Что вы представляете, думая о белом цвете? Наверное, лист бумаги, или облачное небо, быть может свет люминесцентных ламп?
Когда-то я тоже был таким. Сейчас же я познал всю глубину, всю мистичность и прекрасность белого цвета. Им было разукрашено абсолютно все пространство вокруг, и незримые источники ангельского света лишь подчеркивали значимость происходящего таинства.

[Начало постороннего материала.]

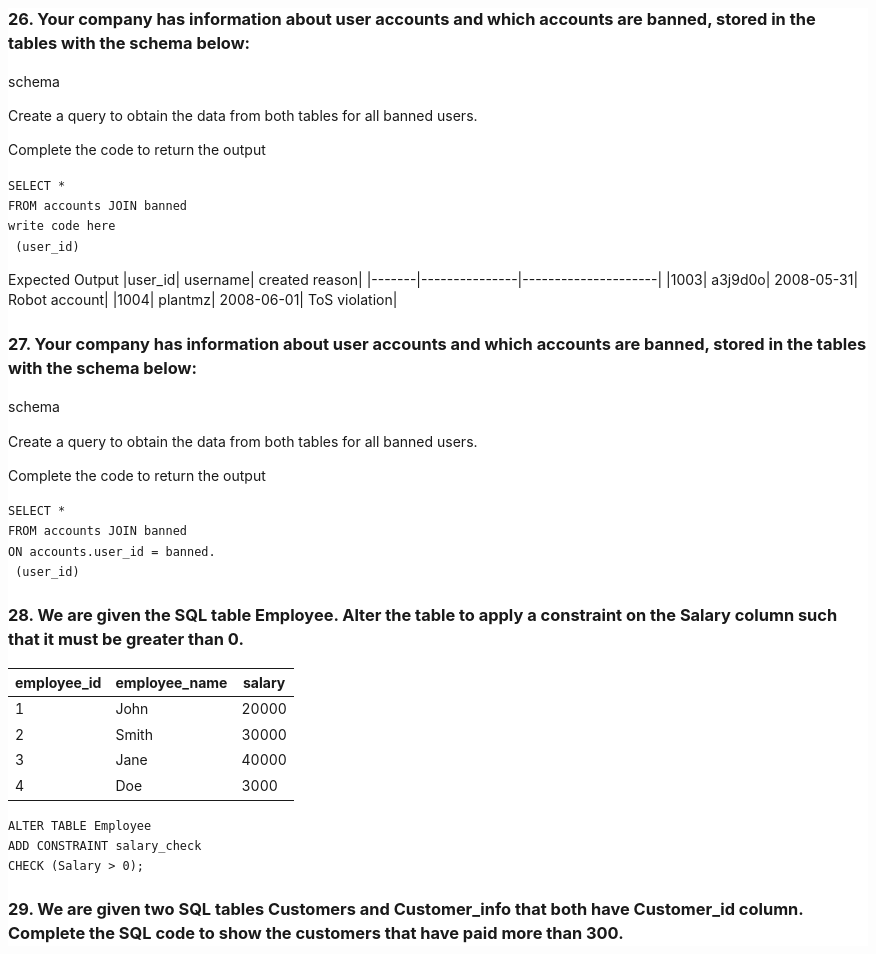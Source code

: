### 26. Your company has information about user accounts and which accounts are banned, stored in the tables with the schema below:

schema

Create a query to obtain the data from both tables for all banned users.

Complete the code to return the output
```
SELECT * 
FROM accounts JOIN banned
write code here
 (user_id)
```
Expected Output
|user_id|	username|	created	reason|
|-------|---------------|---------------------|
|1003|	a3j9d0o|	2008-05-31|	Robot account|
|1004|	plantmz|	2008-06-01|	ToS violation|

### 27. Your company has information about user accounts and which accounts are banned, stored in the tables with the schema below:

schema

Create a query to obtain the data from both tables for all banned users.

Complete the code to return the output
```
SELECT * 
FROM accounts JOIN banned
ON accounts.user_id = banned.
 (user_id)
```

### 28. We are given the SQL table Employee. Alter the table to apply a constraint on the Salary column such that it must be greater than 0.

| employee_id | employee_name | salary |
|------------|---------------|--------|
|           1 | John          |  20000 |
|           2 | Smith         |  30000 |
|           3 | Jane          |  40000 |
|           4 | Doe           |   3000 |
```
ALTER TABLE Employee
ADD CONSTRAINT salary_check
CHECK (Salary > 0);
```
### 29. We are given two SQL tables Customers and Customer_info that both have Customer_id column. Complete the SQL code to show the customers that have paid more than 300.
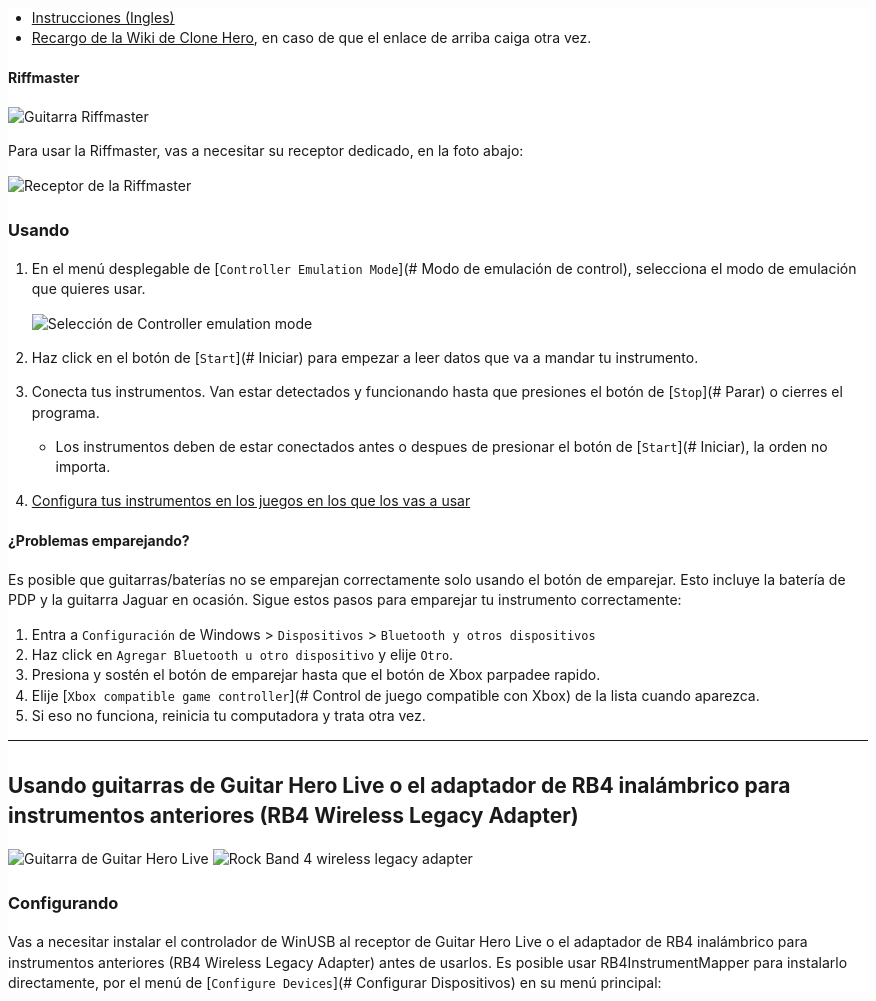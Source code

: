 
- [Instrucciones (Ingles)](https://bit.ly/2UHzonU)
- [Recargo de la Wiki de Clone Hero](https://wiki.clonehero.net/link/61), en caso de que el enlace de arriba caiga otra vez.

#### Riffmaster

![Guitarra Riffmaster](Docs/Images/Peripherals/riffmaster.png "Guitarra Riffmaster")

Para usar la Riffmaster, vas a necesitar su receptor dedicado, en la foto abajo:

![Receptor de la Riffmaster](Docs/Images/Peripherals/riffmaster-dongle-front.png "Receptor de la Riffmaster")

### Usando

1. En el menú desplegable de [`Controller Emulation Mode`](# Modo de emulación de control), selecciona el modo de emulación que quieres usar.

   ![Selección de Controller emulation mode](Docs/Images/Readme/controller-emulation-mode.png)

2. Haz click en el botón de [`Start`](# Iniciar) para empezar a leer datos que va a mandar tu instrumento.
3. Conecta tus instrumentos. Van estar detectados y funcionando hasta que presiones el botón de [`Stop`](# Parar) o cierres el programa.
   - Los instrumentos deben de estar conectados antes o despues de presionar el botón de [`Start`](# Iniciar), la orden no importa.
4. [Configura tus instrumentos en los juegos en los que los vas a usar](#mapping-your-controls)

#### ¿Problemas emparejando?

Es posible que guitarras/baterías no se emparejan correctamente solo usando el botón de emparejar. Esto incluye la batería de PDP y la guitarra Jaguar en ocasión. Sigue estos pasos para emparejar tu instrumento correctamente:
1. Entra a `Configuración` de Windows > `Dispositivos` > `Bluetooth y otros dispositivos`
2. Haz click en `Agregar Bluetooth u otro dispositivo` y elije `Otro`.
3. Presiona y sostén el botón de emparejar hasta que el botón de Xbox parpadee rapido.
4. Elije [`Xbox compatible game controller`](# Control de juego compatible con Xbox) de la lista cuando aparezca.
5. Si eso no funciona, reinicia tu computadora y trata otra vez.

---

## Usando guitarras de Guitar Hero Live o el adaptador de RB4 inalámbrico para instrumentos anteriores (RB4 Wireless Legacy Adapter)

![Guitarra de Guitar Hero Live](Docs/Images/Peripherals/guitar-hero-live-guitar.png "Guitarra de Guitar Hero Live")
![Rock Band 4 wireless legacy adapter](Docs/Images/Peripherals/rock-band-4-wireless-legacy.png "Rock Band 4 wireless legacy adapter")

### Configurando

Vas a necesitar instalar el controlador de WinUSB al receptor de Guitar Hero Live o el adaptador de RB4 inalámbrico para instrumentos anteriores (RB4 Wireless Legacy Adapter) antes de usarlos. Es posible usar RB4InstrumentMapper para instalarlo directamente, por el menú de [`Configure Devices`](# Configurar Dispositivos) en su menú principal:
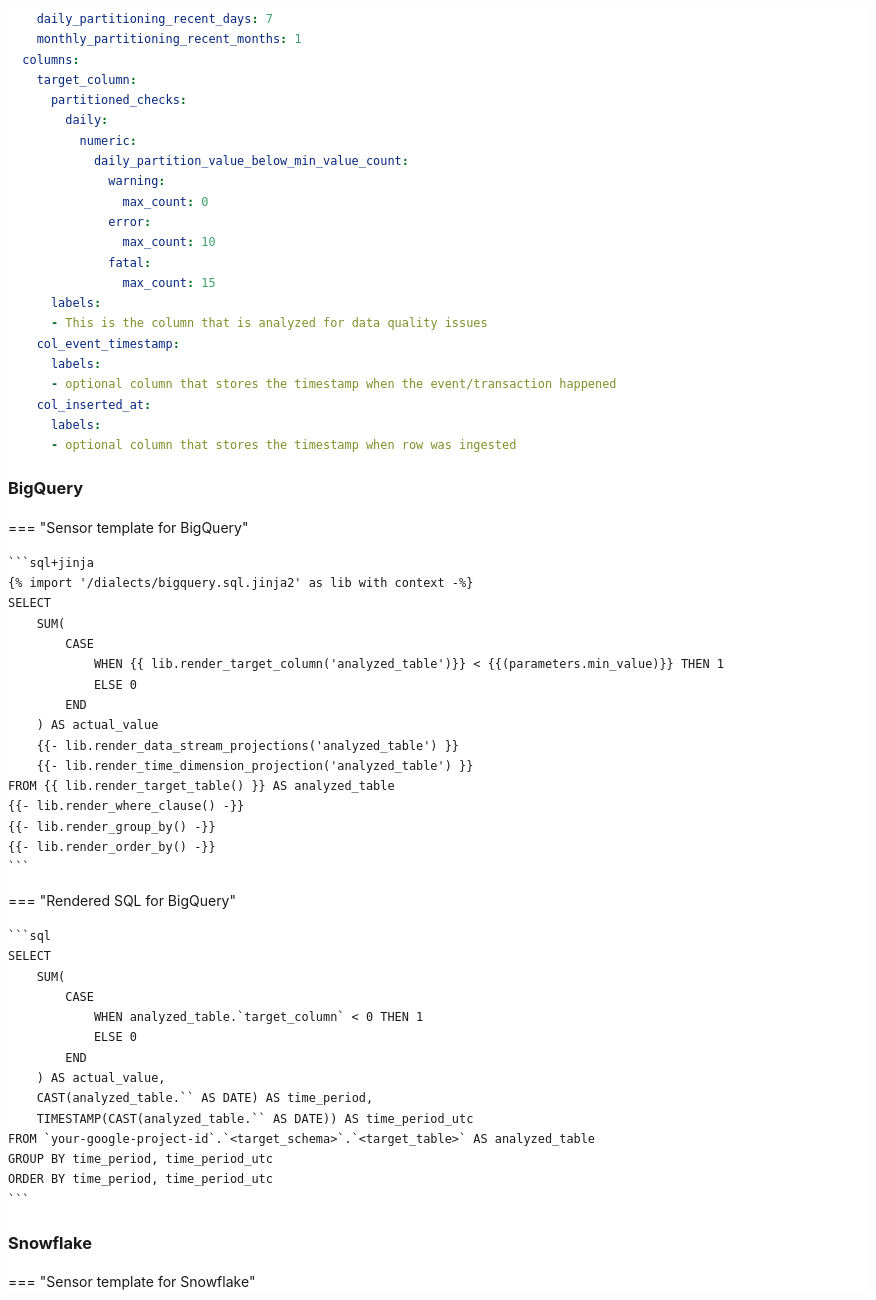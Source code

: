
 ```yaml hl_lines="13-22"
    daily_partitioning_recent_days: 7
    monthly_partitioning_recent_months: 1
  columns:
    target_column:
      partitioned_checks:
        daily:
          numeric:
            daily_partition_value_below_min_value_count:
              warning:
                max_count: 0
              error:
                max_count: 10
              fatal:
                max_count: 15
      labels:
      - This is the column that is analyzed for data quality issues
    col_event_timestamp:
      labels:
      - optional column that stores the timestamp when the event/transaction happened
    col_inserted_at:
      labels:
      - optional column that stores the timestamp when row was ingested

```
### **BigQuery**
=== "Sensor template for BigQuery"
      
    ```sql+jinja
    {% import '/dialects/bigquery.sql.jinja2' as lib with context -%}
    SELECT
        SUM(
            CASE
                WHEN {{ lib.render_target_column('analyzed_table')}} < {{(parameters.min_value)}} THEN 1
                ELSE 0
            END
        ) AS actual_value
        {{- lib.render_data_stream_projections('analyzed_table') }}
        {{- lib.render_time_dimension_projection('analyzed_table') }}
    FROM {{ lib.render_target_table() }} AS analyzed_table
    {{- lib.render_where_clause() -}}
    {{- lib.render_group_by() -}}
    {{- lib.render_order_by() -}}
    ```
=== "Rendered SQL for BigQuery"
      
    ```sql
    SELECT
        SUM(
            CASE
                WHEN analyzed_table.`target_column` < 0 THEN 1
                ELSE 0
            END
        ) AS actual_value,
        CAST(analyzed_table.`` AS DATE) AS time_period,
        TIMESTAMP(CAST(analyzed_table.`` AS DATE)) AS time_period_utc
    FROM `your-google-project-id`.`<target_schema>`.`<target_table>` AS analyzed_table
    GROUP BY time_period, time_period_utc
    ORDER BY time_period, time_period_utc
    ```
### **Snowflake**
=== "Sensor template for Snowflake"
      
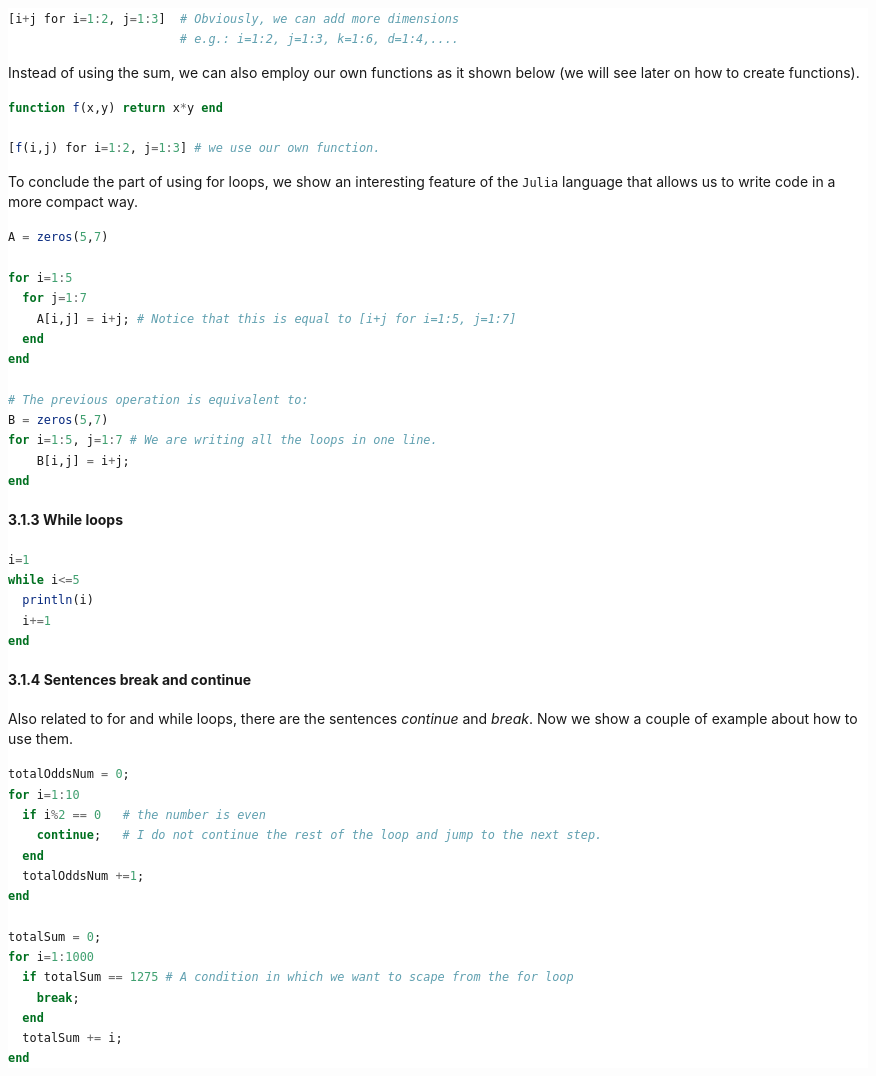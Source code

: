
```julia
[i+j for i=1:2, j=1:3]  # Obviously, we can add more dimensions
                        # e.g.: i=1:2, j=1:3, k=1:6, d=1:4,....
```

Instead of using the sum, we can also employ our own functions as it shown below (we will see later on how to create functions).

```julia
function f(x,y) return x*y end

[f(i,j) for i=1:2, j=1:3] # we use our own function.
```

To conclude the part of using for loops, we show an interesting feature of the `Julia` language that allows us to write code in a more compact way.

```julia
A = zeros(5,7)

for i=1:5
  for j=1:7
    A[i,j] = i+j; # Notice that this is equal to [i+j for i=1:5, j=1:7]
  end
end

# The previous operation is equivalent to:
B = zeros(5,7)
for i=1:5, j=1:7 # We are writing all the loops in one line.
	B[i,j] = i+j;
end
```

#### 3.1.3 While loops

```julia
i=1
while i<=5
  println(i)
  i+=1
end
```

#### 3.1.4 Sentences break and continue

Also related to for and while loops, there are the sentences *continue* and *break*. Now we show a couple of example about how to use them.

```julia
totalOddsNum = 0;
for i=1:10
  if i%2 == 0   # the number is even
    continue;   # I do not continue the rest of the loop and jump to the next step.
  end
  totalOddsNum +=1;
end

totalSum = 0;
for i=1:1000
  if totalSum == 1275 # A condition in which we want to scape from the for loop
    break;
  end
  totalSum += i;
end
```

Я плыл в мареве ватных облаков, приближаясь к величественным золотым вратам. Стоило только взглянуть на них и душу – все, что от меня осталось – наполняло искреннее счастье, глубокая радость и легкость. Встречающий меня был так же ослепительно бел, и разглядеть его черты мне не представлялось возможным. Его чарующий голос рассказывал об окончании моего пути, и приглашал присоединиться к моим родным и знакомым, которых я уже не надеялся увидеть.
Но мой взгляд приковала арка, располагающаяся поодаль от этих врат. Она настолько контрастировала с окружением, что казалось невозможным с моей стороны столько времени ее не замечать. Чернота ее цвета была настолько глубокой, что даже пространство рядом с ней рябило и затягивалось между резных черных колонн. На пике ее сводов висели человеческие легкие, вырезанные искусным хирургом вместе с трахеей. С них капали редкие темно-красные капельки, но, несмотря на это, периодически легкие сжимались и разжимались, словно дышали. Кажется, я даже заметил, как сжались бронхи, заходясь в сильном спазме.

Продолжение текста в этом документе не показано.